Description of the task | From the data that follows, print exactly the lines starting at the one containing "## Keyphrases" and ending at the one containing "Mapping Usage |"; include both of them and nothing more.

The data |
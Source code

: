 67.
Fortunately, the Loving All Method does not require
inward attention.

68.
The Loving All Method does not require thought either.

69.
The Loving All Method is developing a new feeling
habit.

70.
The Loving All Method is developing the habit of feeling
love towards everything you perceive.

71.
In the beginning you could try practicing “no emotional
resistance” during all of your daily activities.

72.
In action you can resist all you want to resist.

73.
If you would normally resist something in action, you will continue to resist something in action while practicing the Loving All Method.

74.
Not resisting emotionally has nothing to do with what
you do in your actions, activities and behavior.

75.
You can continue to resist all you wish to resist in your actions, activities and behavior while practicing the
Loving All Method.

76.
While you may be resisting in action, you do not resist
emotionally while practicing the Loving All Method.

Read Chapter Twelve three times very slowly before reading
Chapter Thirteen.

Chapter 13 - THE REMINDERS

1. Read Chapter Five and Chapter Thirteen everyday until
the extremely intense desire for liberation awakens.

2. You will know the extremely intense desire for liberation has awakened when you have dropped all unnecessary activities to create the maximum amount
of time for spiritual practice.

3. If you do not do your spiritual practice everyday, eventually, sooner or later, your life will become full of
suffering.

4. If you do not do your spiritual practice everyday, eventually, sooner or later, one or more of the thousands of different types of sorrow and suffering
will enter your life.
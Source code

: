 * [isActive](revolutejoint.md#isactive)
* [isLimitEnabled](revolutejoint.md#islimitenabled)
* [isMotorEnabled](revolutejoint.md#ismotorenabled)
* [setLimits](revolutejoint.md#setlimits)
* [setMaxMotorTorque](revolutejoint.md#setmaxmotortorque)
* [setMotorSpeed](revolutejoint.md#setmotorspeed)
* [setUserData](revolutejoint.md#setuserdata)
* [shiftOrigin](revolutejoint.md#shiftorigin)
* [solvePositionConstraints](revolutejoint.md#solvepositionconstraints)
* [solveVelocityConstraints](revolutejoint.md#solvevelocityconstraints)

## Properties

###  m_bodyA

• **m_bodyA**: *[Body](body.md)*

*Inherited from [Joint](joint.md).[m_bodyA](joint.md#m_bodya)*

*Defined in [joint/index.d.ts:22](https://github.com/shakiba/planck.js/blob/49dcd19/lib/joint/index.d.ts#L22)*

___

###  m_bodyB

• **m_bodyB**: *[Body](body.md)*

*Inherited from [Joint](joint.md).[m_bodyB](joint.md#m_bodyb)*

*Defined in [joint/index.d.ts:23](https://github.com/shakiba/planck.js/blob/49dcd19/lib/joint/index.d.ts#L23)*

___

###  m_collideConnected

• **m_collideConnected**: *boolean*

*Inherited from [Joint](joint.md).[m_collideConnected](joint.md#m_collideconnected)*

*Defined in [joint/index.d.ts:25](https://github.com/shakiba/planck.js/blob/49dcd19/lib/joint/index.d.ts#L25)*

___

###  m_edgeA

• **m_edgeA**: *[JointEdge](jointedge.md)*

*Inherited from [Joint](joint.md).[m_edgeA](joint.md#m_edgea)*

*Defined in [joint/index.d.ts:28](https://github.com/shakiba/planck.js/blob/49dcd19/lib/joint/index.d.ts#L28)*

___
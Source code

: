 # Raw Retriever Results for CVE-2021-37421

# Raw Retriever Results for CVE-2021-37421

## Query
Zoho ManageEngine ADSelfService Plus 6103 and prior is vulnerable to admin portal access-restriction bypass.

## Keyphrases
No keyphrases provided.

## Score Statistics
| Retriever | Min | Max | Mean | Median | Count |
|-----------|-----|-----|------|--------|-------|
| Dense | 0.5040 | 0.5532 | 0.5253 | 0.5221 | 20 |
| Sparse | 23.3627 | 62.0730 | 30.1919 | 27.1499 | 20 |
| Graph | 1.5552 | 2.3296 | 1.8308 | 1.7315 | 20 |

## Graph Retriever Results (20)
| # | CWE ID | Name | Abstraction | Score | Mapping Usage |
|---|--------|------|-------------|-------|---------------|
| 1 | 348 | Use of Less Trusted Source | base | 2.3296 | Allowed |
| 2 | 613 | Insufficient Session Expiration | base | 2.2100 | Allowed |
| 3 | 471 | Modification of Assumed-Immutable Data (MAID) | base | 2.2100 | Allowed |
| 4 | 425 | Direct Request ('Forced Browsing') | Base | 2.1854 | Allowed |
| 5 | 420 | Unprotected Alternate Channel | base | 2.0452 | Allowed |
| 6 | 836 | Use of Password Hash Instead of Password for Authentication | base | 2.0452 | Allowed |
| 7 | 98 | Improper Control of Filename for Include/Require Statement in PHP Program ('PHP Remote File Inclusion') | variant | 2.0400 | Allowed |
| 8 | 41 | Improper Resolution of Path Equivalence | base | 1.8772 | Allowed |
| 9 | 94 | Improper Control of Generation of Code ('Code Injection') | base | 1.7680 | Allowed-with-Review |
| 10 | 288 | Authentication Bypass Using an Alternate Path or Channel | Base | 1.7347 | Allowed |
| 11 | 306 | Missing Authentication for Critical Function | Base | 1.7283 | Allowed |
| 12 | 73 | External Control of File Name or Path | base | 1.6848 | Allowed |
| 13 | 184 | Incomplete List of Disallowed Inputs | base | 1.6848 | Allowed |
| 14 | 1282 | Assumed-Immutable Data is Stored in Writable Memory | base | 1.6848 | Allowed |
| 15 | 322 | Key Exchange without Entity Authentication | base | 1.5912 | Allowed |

Result |
## Keyphrases
No keyphrases provided.

## Score Statistics
| Retriever | Min | Max | Mean | Median | Count |
|-----------|-----|-----|------|--------|-------|
| Dense | 0.5040 | 0.5532 | 0.5253 | 0.5221 | 20 |
| Sparse | 23.3627 | 62.0730 | 30.1919 | 27.1499 | 20 |
| Graph | 1.5552 | 2.3296 | 1.8308 | 1.7315 | 20 |

## Graph Retriever Results (20)
| # | CWE ID | Name | Abstraction | Score | Mapping Usage |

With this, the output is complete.